Work item — Each entry that follows should be given again word for word; please leave out its pictures.

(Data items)
-- Opening Marker --

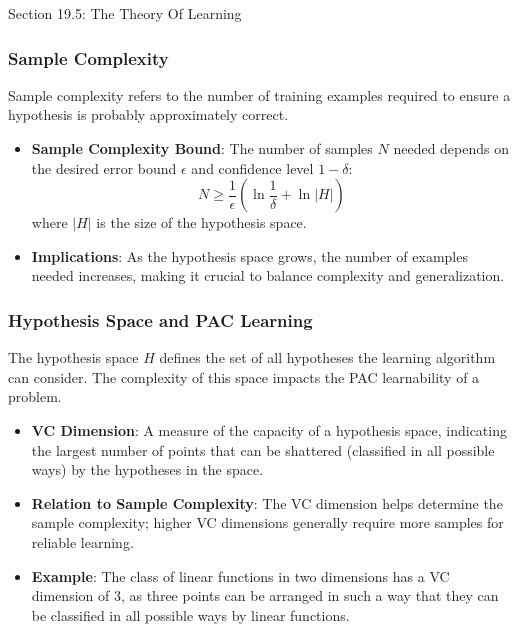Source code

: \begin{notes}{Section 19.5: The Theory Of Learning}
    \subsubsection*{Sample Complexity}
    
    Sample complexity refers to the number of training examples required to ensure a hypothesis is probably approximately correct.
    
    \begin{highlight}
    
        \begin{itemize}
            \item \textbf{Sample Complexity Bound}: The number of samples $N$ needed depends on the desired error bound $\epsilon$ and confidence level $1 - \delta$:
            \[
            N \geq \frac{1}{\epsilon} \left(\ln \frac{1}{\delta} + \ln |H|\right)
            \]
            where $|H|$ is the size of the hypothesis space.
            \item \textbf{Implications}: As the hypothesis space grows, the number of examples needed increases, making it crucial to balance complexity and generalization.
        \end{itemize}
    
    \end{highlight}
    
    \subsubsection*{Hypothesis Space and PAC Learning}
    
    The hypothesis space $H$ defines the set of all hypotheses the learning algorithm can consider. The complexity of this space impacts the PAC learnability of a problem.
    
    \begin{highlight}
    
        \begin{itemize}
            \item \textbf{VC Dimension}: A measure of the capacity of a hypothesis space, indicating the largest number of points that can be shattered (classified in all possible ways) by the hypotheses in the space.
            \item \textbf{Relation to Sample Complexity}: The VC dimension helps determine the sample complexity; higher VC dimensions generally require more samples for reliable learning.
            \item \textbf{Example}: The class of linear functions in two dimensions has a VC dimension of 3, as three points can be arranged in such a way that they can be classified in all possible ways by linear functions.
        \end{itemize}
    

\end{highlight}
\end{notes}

-- Closing Marker --

Task response —
Source code

: \begin{notes}{Section 19.5: The Theory Of Learning}
    \subsubsection*{Sample Complexity}
    
    Sample complexity refers to the number of training examples required to ensure a hypothesis is probably approximately correct.
    
    \begin{highlight}
    
        \begin{itemize}
            \item \textbf{Sample Complexity Bound}: The number of samples $N$ needed depends on the desired error bound $\epsilon$ and confidence level $1 - \delta$:
            \[
            N \geq \frac{1}{\epsilon} \left(\ln \frac{1}{\delta} + \ln |H|\right)
            \]
            where $|H|$ is the size of the hypothesis space.
            \item \textbf{Implications}: As the hypothesis space grows, the number of examples needed increases, making it crucial to balance complexity and generalization.
        \end{itemize}
    
    \end{highlight}
    
    \subsubsection*{Hypothesis Space and PAC Learning}
    
    The hypothesis space $H$ defines the set of all hypotheses the learning algorithm can consider. The complexity of this space impacts the PAC learnability of a problem.
    
    \begin{highlight}
    
        \begin{itemize}
            \item \textbf{VC Dimension}: A measure of the capacity of a hypothesis space, indicating the largest number of points that can be shattered (classified in all possible ways) by the hypotheses in the space.
            \item \textbf{Relation to Sample Complexity}: The VC dimension helps determine the sample complexity; higher VC dimensions generally require more samples for reliable learning.
            \item \textbf{Example}: The class of linear functions in two dimensions has a VC dimension of 3, as three points can be arranged in such a way that they can be classified in all possible ways by linear functions.
        \end{itemize}
    

\end{highlight}
\end{notes}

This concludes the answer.